Calais residents to vote on school budget, changes to city charter

Posted June 02, 2009, at 11:19 p.m.

CALAIS, Maine — Voters who go to the polls Tuesday will be asked to not only approve the 2009-10 school budget, but to vote on two changes to the city’s charter.

In years past, the City Council approved the school budget and it went into effect, but not now. Under state law, the proposed school budget must go before voters for final approval.

“I am encouraging voters to pass the school budget,” City Manager Diane Barnes said earlier this week. “It is a very good budget this year. In spite of what is going on in the economy, the superintendent came in with a reduction.”

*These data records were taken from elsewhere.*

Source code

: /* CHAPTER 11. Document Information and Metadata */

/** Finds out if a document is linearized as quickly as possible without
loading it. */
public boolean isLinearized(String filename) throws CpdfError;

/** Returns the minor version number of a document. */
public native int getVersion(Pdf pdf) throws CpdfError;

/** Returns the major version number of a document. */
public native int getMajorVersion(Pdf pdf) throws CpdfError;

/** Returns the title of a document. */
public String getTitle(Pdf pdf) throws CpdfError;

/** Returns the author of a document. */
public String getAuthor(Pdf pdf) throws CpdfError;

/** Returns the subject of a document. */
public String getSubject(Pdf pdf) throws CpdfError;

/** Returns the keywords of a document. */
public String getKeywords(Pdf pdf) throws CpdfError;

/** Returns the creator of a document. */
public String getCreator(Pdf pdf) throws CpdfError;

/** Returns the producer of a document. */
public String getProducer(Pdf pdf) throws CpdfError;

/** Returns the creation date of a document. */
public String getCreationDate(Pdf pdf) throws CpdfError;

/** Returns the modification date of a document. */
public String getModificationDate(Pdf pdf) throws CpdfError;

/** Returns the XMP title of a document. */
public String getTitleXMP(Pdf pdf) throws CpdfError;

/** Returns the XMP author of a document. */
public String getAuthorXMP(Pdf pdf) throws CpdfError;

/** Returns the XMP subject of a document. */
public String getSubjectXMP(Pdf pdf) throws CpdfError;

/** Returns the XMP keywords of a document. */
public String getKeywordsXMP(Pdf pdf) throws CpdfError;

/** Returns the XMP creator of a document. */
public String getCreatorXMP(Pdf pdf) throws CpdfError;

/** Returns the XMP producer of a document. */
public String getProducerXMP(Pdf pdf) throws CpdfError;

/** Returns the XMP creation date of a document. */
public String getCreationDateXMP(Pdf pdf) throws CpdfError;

The municipal and school budgets total more than $13 million, $266,569 less than last year.

Of that, the school budget, if approved by voters, will be $8.7 million or $127,844 less than last year.

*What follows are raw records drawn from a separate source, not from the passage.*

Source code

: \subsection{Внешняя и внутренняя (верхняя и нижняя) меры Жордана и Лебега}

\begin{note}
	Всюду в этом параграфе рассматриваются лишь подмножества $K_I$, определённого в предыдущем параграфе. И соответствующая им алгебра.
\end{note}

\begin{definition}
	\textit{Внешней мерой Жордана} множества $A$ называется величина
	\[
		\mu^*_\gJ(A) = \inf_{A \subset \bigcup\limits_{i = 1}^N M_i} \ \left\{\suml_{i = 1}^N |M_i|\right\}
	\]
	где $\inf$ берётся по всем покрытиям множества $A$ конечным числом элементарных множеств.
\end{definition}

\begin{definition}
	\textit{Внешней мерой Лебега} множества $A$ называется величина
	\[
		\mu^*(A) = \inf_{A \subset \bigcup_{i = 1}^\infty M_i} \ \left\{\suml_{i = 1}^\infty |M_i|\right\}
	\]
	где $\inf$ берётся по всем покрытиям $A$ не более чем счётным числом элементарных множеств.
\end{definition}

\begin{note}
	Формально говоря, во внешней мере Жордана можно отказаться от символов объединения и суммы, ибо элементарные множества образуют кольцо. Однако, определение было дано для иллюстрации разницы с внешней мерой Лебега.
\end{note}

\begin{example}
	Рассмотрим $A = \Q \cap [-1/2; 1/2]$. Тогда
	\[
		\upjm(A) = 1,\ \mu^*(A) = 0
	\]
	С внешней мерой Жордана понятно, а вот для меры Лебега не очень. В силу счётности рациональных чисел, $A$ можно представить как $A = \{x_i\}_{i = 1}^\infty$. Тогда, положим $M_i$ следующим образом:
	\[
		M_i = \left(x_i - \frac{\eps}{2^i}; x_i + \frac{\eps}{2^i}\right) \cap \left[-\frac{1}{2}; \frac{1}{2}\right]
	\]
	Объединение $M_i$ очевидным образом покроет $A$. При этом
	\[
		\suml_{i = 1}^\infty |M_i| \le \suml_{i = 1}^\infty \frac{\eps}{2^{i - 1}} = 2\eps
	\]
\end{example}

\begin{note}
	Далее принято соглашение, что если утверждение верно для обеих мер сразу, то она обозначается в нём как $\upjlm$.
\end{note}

Voters also will be asked to approve changes to the city’s charter, which Barnes says would help save the city money.

Question 1 asks voters if they would amend the charter to authorize the “borrowing of money to be paid over a period in excess of five years.”

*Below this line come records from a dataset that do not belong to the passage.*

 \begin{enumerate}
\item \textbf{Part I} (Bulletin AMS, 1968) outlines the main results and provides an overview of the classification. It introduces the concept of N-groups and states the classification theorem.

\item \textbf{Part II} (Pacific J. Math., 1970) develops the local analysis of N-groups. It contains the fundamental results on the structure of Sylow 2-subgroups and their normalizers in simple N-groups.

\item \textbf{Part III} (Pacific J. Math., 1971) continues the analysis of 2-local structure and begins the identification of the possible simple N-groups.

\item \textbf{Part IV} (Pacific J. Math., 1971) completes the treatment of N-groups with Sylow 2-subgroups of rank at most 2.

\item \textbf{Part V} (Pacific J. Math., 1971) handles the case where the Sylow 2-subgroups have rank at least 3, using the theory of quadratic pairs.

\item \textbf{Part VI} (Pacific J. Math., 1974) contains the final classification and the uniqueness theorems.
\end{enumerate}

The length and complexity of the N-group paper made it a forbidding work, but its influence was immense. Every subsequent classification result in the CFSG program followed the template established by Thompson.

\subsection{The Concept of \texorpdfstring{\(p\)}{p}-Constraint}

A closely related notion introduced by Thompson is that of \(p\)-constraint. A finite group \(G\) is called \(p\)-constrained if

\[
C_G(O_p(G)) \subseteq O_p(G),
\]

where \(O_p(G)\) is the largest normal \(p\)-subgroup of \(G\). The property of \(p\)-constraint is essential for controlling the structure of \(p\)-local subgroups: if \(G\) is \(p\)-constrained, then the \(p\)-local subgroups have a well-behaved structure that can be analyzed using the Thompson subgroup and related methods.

The reasoning behind the change, Barnes said, was because the current language requires the city to seek an ordinance when borrowing money to be paid over a period of more than two years. “That costs us money when we do that,” she said. “It costs us $2,000 and two years is really a small amount of time to borrow money.”

If voters approve the change, then the city would be able to borrow money for more than five years without having to seek an ordinance.

There are other complications with the way that portion of the charter is now worded, she said.

“An ordinance requires bond counsel and takes effect 30 days after the public hearing and approval by City Council,” she said. “Hiring bond counsel is an additional expense to the taxpayers, and the 30-day waiting period could have a negative affect on the bid price if the lending agency must wait 30 days to close on a loan.”

Question 2, if approved, would make changes to the charter that would allow for more flexible rules when borrowing money.

The change reads, “The City Council, from time to time, may refinance or refund existing indebtedness as it deems appropriate without submitting a proposal for approval by the voters, provided that the refinancing reduces the rate of interest and does not materially extend the term during which payment is to be made.”

The city has three loans through the U.S. Department of Agriculture’s Rural Development program, which, if refinanced, would save the city money.

“All three of them are at 4.125 percent,” she said. “We are looking to refinance through the Maine Municipal Bond Bank, and we are estimating we can do it around 2½ percent. Over the life of those three loans, we are going to save $341,543, which is approximately $17,000 a year.”

If voters approve the changes, Barnes said, she did not see them having any adverse effect on city finances.